# Another Blonde Joke



## Reformingstudent (Jul 19, 2008)

As if there isn't enough. But this was cute and I wanted share it.

Two bowling teams, one of all blondes and one of all brunettes, charter a double-decker bus for a weekend trip.

The brunette team rode on the bottom of the bus, and the blonde team rode on the top level.

The brunette team down below really whooped it up, having a great time, when one of them realized she hadn't heard anything from the blondes upstairs.

She decided to go up and investigate.

When the brunette reached the top, she found all the blondes in fear, staring straight ahead at the road, clutching the seats in front of them with white knuckles.

the brunette asked, "What the heck's going on up here? We're having a great time downstairs!"

One of the blondes looked up at her, swallowed hard and whispered...
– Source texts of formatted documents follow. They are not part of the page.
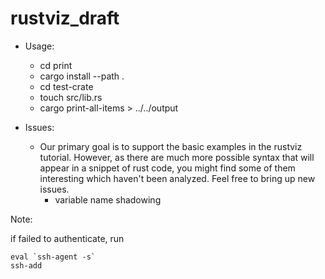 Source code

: # rustviz_draft
* Usage:
  * cd print
  * cargo install --path .
  * cd test-crate
  * touch src/lib.rs
  * cargo print-all-items > ../../output

* Issues:
  * Our primary goal is to support the basic examples in the rustviz tutorial. However, as there are much more possible syntax that will appear in a snippet of rust code, you might find some of them interesting which haven't been analyzed. Feel free to bring up new issues. 
    * variable name shadowing



Note: 

if failed to authenticate, run

```
eval `ssh-agent -s`
ssh-add
```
"YEAH, BUT YOU'VE GOT A DRIVER!?!"


----------



## Anton Bruckner (Jul 19, 2008)

Hahahahahaha  :


----------



## Southern Presbyterian (Jul 19, 2008)




----------



## Presbyterian Deacon (Jul 19, 2008)




----------



## Herald (Jul 19, 2008)

I'd tell this joke to my wife but then one of you would have to put me up on your couch for the next week or two.


----------



## BJClark (Jul 20, 2008)




----------



## Mushroom (Jul 20, 2008)

This one is a true story. Years ago we were watching America's Most Wanted with my blond sister-in-law, and she asked aloud, "If they're able to get all these guys doin' stuff on film, why can't they catch 'em right then?".... Momentary silence... then howls of laughter... then, "What's so funny?" It was almost fatal.


----------



## etexas (Jul 20, 2008)

Well it is funny, BUT, I cannot share it with my wife, Megan was (sad sigh, racking sob) born blonde. She is sensitive to blonde jokes!


----------



## govols (Jul 21, 2008)

Too funny


----------



## moral necessity (Jul 21, 2008)

A man from my old church told me of a time that he and his wife were dating. After the date, he drove her back to her college in the middle of a snowstorm to drop her off and had a hard time finding a parking spot. She pointed out a vacant spot right next to her dormatory entrance, to which he replied, "but honey, it's a handicapped spot. I can't park there." She said, "well, I don't think any handicapped person will be parking their wheelchair there today, look how much it's snowing outside."

True story.......I guess that should have been a red flag for him right there.


----------